Proving asymptotic bounds (big O) can be done through the use of limits, where the limit->infinity of T(n)/f(n) =

• 0 implies o(f(n))
• infinity implies omega(f(n))
• infinity > c > 0 implies theta(f(n))

sum of 1/i for i 1 to n is essentially the approximation of the integral for 1/n, but strictly less than the actual integral, log n

log n! = nlog n - theta(n) is stronger than saying big o n log n

### Reduction

informally solving a computational problem c1 by using an algorithm that solves another computational problem c2

• useful in complexity theory to compare difficulty of problems
• we can use reduction to solve parts of algorithms
• three sum can be represented as a two sum problem where we use sorted two sum for the second value, composed of the second and third array

recurrence is an equation for divide and conquer problems / recursive

• solvable with induction, guess and check
• recursion tree, mergesort example
• master theorem, practical
• intuition is that certain bounds can be estimated based on what dominates; root, leaves

### Master Theorem

case based theorem, for find asymptotic behaviour of recurrence relations where all subproblems are of equal size.

We describe any recursive problem with the form: $$T(n) = a T(\frac{n}{b}) + f(n))$$

to prove, expand the recursion tree and simplify the expression using a summation over all levels. then use the sum of c^j formula to get three cases based on the value of (a/b^d)

### Divide and Conquer Algorithm examples

find the two closest points in a set

• naive is O(n^2)
• break the set in half by x value
• find the closest pair in left and right, then find closest pair spanning both L and R
• finding the spanning pair can be found by checking a bounded region, based on subproblems L and R
• delta=min(closest(L), closest(R)), then sort by y, move box of size 2delta by delta from the bottom point to top. each box contains at most 8 points ( a fifth on either half would contradict our chosen delta value)
• analysis, n log^2 n
• this can be simplified if you keep an extra copy of the list sorted by y, then filter using sets at each step. this is O(n log n)

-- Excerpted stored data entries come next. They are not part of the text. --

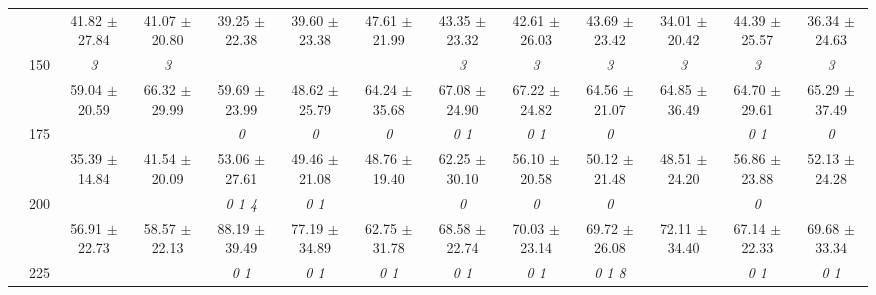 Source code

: \begin{table}[h]
{\begin{tabular}{
        ccccccccccccc}
 & & \cellcolor[HTML]{EFEFEF} 41.82 $\pm$ 27.84& \cellcolor[HTML]{EFEFEF} 41.07 $\pm$ 20.80& \cellcolor[HTML]{EFEFEF} 39.25 $\pm$ 22.38& \cellcolor[HTML]{EFEFEF} 39.60 $\pm$ 23.38& \cellcolor[HTML]{EFEFEF} 47.61 $\pm$ 21.99& \cellcolor[HTML]{EFEFEF} 43.35 $\pm$ 23.32& \cellcolor[HTML]{EFEFEF} 42.61 $\pm$ 26.03& \cellcolor[HTML]{EFEFEF} 43.69 $\pm$ 23.42& \cellcolor[HTML]{EFEFEF} 34.01 $\pm$ 20.42& \cellcolor[HTML]{EFEFEF} 44.39 $\pm$ 25.57& \cellcolor[HTML]{EFEFEF} 36.34 $\pm$ 24.63 \\ 
 & \multirow{2}{*}{150}& \textit{ 3 }& \textit{ 3 }& & & & \textit{ 3 }& \textit{ 3 }& \textit{ 3 }& \textit{ 3 }& \textit{ 3 }& \textit{ 3 } \\ 
 & & 59.04 $\pm$ 20.59& 66.32 $\pm$ 29.99& 59.69 $\pm$ 23.99& 48.62 $\pm$ 25.79& 64.24 $\pm$ 35.68& 67.08 $\pm$ 24.90& 67.22 $\pm$ 24.82& 64.56 $\pm$ 21.07& 64.85 $\pm$ 36.49& 64.70 $\pm$ 29.61& 65.29 $\pm$ 37.49 \\ 
 & \multirow{2}{*}{175}& \cellcolor[HTML]{EFEFEF} & \cellcolor[HTML]{EFEFEF} & \cellcolor[HTML]{EFEFEF} \textit{ 0 }& \cellcolor[HTML]{EFEFEF} \textit{ 0 }& \cellcolor[HTML]{EFEFEF} \textit{ 0 }& \cellcolor[HTML]{EFEFEF} \textit{ 0 1 }& \cellcolor[HTML]{EFEFEF} \textit{ 0 1 }& \cellcolor[HTML]{EFEFEF} \textit{ 0 }& \cellcolor[HTML]{EFEFEF} & \cellcolor[HTML]{EFEFEF} \textit{ 0 1 }& \cellcolor[HTML]{EFEFEF} \textit{ 0 } \\ 
 & & \cellcolor[HTML]{EFEFEF} 35.39 $\pm$ 14.84& \cellcolor[HTML]{EFEFEF} 41.54 $\pm$ 20.09& \cellcolor[HTML]{EFEFEF} 53.06 $\pm$ 27.61& \cellcolor[HTML]{EFEFEF} 49.46 $\pm$ 21.08& \cellcolor[HTML]{EFEFEF} 48.76 $\pm$ 19.40& \cellcolor[HTML]{EFEFEF} 62.25 $\pm$ 30.10& \cellcolor[HTML]{EFEFEF} 56.10 $\pm$ 20.58& \cellcolor[HTML]{EFEFEF} 50.12 $\pm$ 21.48& \cellcolor[HTML]{EFEFEF} 48.51 $\pm$ 24.20& \cellcolor[HTML]{EFEFEF} 56.86 $\pm$ 23.88& \cellcolor[HTML]{EFEFEF} 52.13 $\pm$ 24.28 \\ 
 & \multirow{2}{*}{200}& & & \textit{ 0 1 4 }& \textit{ 0 1 }& & \textit{ 0 }& \textit{ 0 }& \textit{ 0 }& & \textit{ 0 }&  \\ 
 & & 56.91 $\pm$ 22.73& 58.57 $\pm$ 22.13& 88.19 $\pm$ 39.49& 77.19 $\pm$ 34.89& 62.75 $\pm$ 31.78& 68.58 $\pm$ 22.74& 70.03 $\pm$ 23.14& 69.72 $\pm$ 26.08& 72.11 $\pm$ 34.40& 67.14 $\pm$ 22.33& 69.68 $\pm$ 33.34 \\ 
 & \multirow{2}{*}{225}& \cellcolor[HTML]{EFEFEF} & \cellcolor[HTML]{EFEFEF} & \cellcolor[HTML]{EFEFEF} \textit{ 0 1 }& \cellcolor[HTML]{EFEFEF} \textit{ 0 1 }& \cellcolor[HTML]{EFEFEF} \textit{ 0 1 }& \cellcolor[HTML]{EFEFEF} \textit{ 0 1 }& \cellcolor[HTML]{EFEFEF} \textit{ 0 1 }& \cellcolor[HTML]{EFEFEF} \textit{ 0 1 8 }& \cellcolor[HTML]{EFEFEF} & \cellcolor[HTML]{EFEFEF} \textit{ 0 1 }& \cellcolor[HTML]{EFEFEF} \textit{ 0 1 } \\ 

\end{tabular}}
\end{table}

multiplying integers is O(n^2) with respect to digits naively

• observing that (a+b)(c+d) - ac - bd = ad + bc reduces our recursive calls from 4 to 3
• from master theorem, this is n^1.4

### Greedy Algorithms and their proofs

Greedy proofs are probably one of the hardest things to grasp in this course. A greedy proof uses some heuristic to construct a solution to some sort of optimzation problem (maximize the output of something, minimize the weight of this graph, ...)

Once you come up with an algorithm, a proof goes as follows. This is called an exchange argument.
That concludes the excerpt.